(Plain-text document sources)
*** Begin section ***

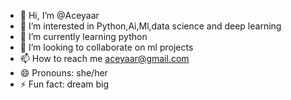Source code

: - 👋 Hi, I’m @Aceyaar
- 👀 I’m interested in Python,Ai,Ml,data science and deep learning
- 🌱 I’m currently learning python 
- 💞️ I’m looking to collaborate on ml projects
- 📫 How to reach me aceyaar@gmail.com
- 😄 Pronouns: she/her
- ⚡ Fun fact: dream big 

<!---
Aceyaar/Aceyaar is a ✨ special ✨ repository because its `README.md` (this file) appears on your GitHub profile.
You can click the Preview link to take a look at your changes.
--->
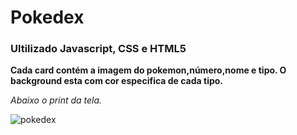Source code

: # Pokedex

### Ultilizado Javascript, CSS e HTML5


**Cada card contém a imagem do pokemon,número,nome e tipo. O background esta com cor especifica de cada tipo.**


*Abaixo o print da tela.*

![pokedex](https://user-images.githubusercontent.com/32112452/94160868-79f80d80-fe5b-11ea-8934-79425e403182.PNG)

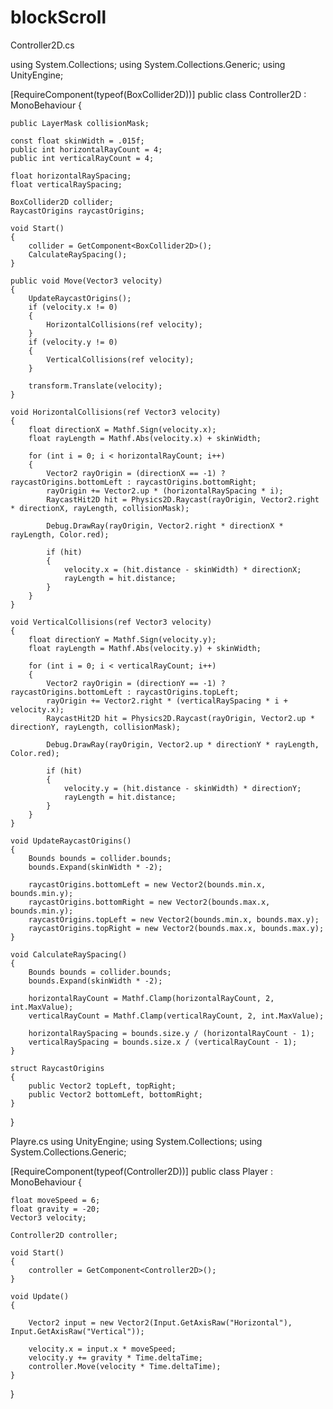 # blockScroll
Controller2D.cs

using System.Collections;
using System.Collections.Generic;
using UnityEngine;

[RequireComponent(typeof(BoxCollider2D))]
public class Controller2D : MonoBehaviour
{

    public LayerMask collisionMask;

    const float skinWidth = .015f;
    public int horizontalRayCount = 4;
    public int verticalRayCount = 4;

    float horizontalRaySpacing;
    float verticalRaySpacing;

    BoxCollider2D collider;
    RaycastOrigins raycastOrigins;

    void Start()
    {
        collider = GetComponent<BoxCollider2D>();
        CalculateRaySpacing();
    }

    public void Move(Vector3 velocity)
    {
        UpdateRaycastOrigins();
        if (velocity.x != 0)
        {
            HorizontalCollisions(ref velocity);
        }
        if (velocity.y != 0)
        {
            VerticalCollisions(ref velocity);
        }

        transform.Translate(velocity);
    }

    void HorizontalCollisions(ref Vector3 velocity)
    {
        float directionX = Mathf.Sign(velocity.x);
        float rayLength = Mathf.Abs(velocity.x) + skinWidth;

        for (int i = 0; i < horizontalRayCount; i++)
        {
            Vector2 rayOrigin = (directionX == -1) ? raycastOrigins.bottomLeft : raycastOrigins.bottomRight;
            rayOrigin += Vector2.up * (horizontalRaySpacing * i);
            RaycastHit2D hit = Physics2D.Raycast(rayOrigin, Vector2.right * directionX, rayLength, collisionMask);

            Debug.DrawRay(rayOrigin, Vector2.right * directionX * rayLength, Color.red);

            if (hit)
            {
                velocity.x = (hit.distance - skinWidth) * directionX;
                rayLength = hit.distance;
            }
        }
    }

    void VerticalCollisions(ref Vector3 velocity)
    {
        float directionY = Mathf.Sign(velocity.y);
        float rayLength = Mathf.Abs(velocity.y) + skinWidth;

        for (int i = 0; i < verticalRayCount; i++)
        {
            Vector2 rayOrigin = (directionY == -1) ? raycastOrigins.bottomLeft : raycastOrigins.topLeft;
            rayOrigin += Vector2.right * (verticalRaySpacing * i + velocity.x);
            RaycastHit2D hit = Physics2D.Raycast(rayOrigin, Vector2.up * directionY, rayLength, collisionMask);

            Debug.DrawRay(rayOrigin, Vector2.up * directionY * rayLength, Color.red);

            if (hit)
            {
                velocity.y = (hit.distance - skinWidth) * directionY;
                rayLength = hit.distance;
            }
        }
    }

    void UpdateRaycastOrigins()
    {
        Bounds bounds = collider.bounds;
        bounds.Expand(skinWidth * -2);

        raycastOrigins.bottomLeft = new Vector2(bounds.min.x, bounds.min.y);
        raycastOrigins.bottomRight = new Vector2(bounds.max.x, bounds.min.y);
        raycastOrigins.topLeft = new Vector2(bounds.min.x, bounds.max.y);
        raycastOrigins.topRight = new Vector2(bounds.max.x, bounds.max.y);
    }

    void CalculateRaySpacing()
    {
        Bounds bounds = collider.bounds;
        bounds.Expand(skinWidth * -2);

        horizontalRayCount = Mathf.Clamp(horizontalRayCount, 2, int.MaxValue);
        verticalRayCount = Mathf.Clamp(verticalRayCount, 2, int.MaxValue);

        horizontalRaySpacing = bounds.size.y / (horizontalRayCount - 1);
        verticalRaySpacing = bounds.size.x / (verticalRayCount - 1);
    }

    struct RaycastOrigins
    {
        public Vector2 topLeft, topRight;
        public Vector2 bottomLeft, bottomRight;
    }

}


Playre.cs
using UnityEngine;
using System.Collections;
using System.Collections.Generic;

[RequireComponent(typeof(Controller2D))]
public class Player : MonoBehaviour
{

    float moveSpeed = 6;
    float gravity = -20;
    Vector3 velocity;

    Controller2D controller;

    void Start()
    {
        controller = GetComponent<Controller2D>();
    }

    void Update()
    {

        Vector2 input = new Vector2(Input.GetAxisRaw("Horizontal"), Input.GetAxisRaw("Vertical"));

        velocity.x = input.x * moveSpeed;
        velocity.y += gravity * Time.deltaTime;
        controller.Move(velocity * Time.deltaTime);
    }
}
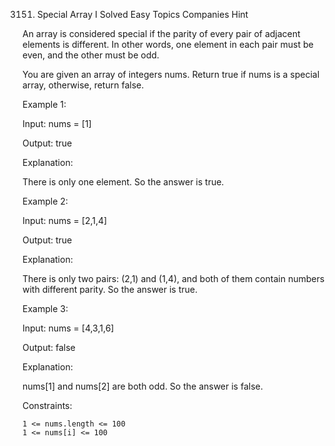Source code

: 3151. Special Array I
Solved
Easy
Topics
Companies
Hint

An array is considered special if the parity of every pair of adjacent elements is different. In other words, one element in each pair must be even, and the other must be odd.

You are given an array of integers nums. Return true if nums is a special array, otherwise, return false.

 

Example 1:

Input: nums = [1]

Output: true

Explanation:

There is only one element. So the answer is true.

Example 2:

Input: nums = [2,1,4]

Output: true

Explanation:

There is only two pairs: (2,1) and (1,4), and both of them contain numbers with different parity. So the answer is true.

Example 3:

Input: nums = [4,3,1,6]

Output: false

Explanation:

nums[1] and nums[2] are both odd. So the answer is false.

 

Constraints:

    1 <= nums.length <= 100
    1 <= nums[i] <= 100

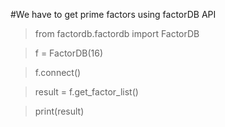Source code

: #We have to get prime factors using factorDB API

>from factordb.factordb import FactorDB

>f = FactorDB(16)

>f.connect()

>result = f.get_factor_list()

>print(result)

*** End section ***

About this exercise:
Pull out every line in the data above that has the word "topLeft".

Response for this exercise:
            Vector2 rayOrigin = (directionY == -1) ? raycastOrigins.bottomLeft : raycastOrigins.topLeft;
        raycastOrigins.topLeft = new Vector2(bounds.min.x, bounds.max.y);
        public Vector2 topLeft, topRight;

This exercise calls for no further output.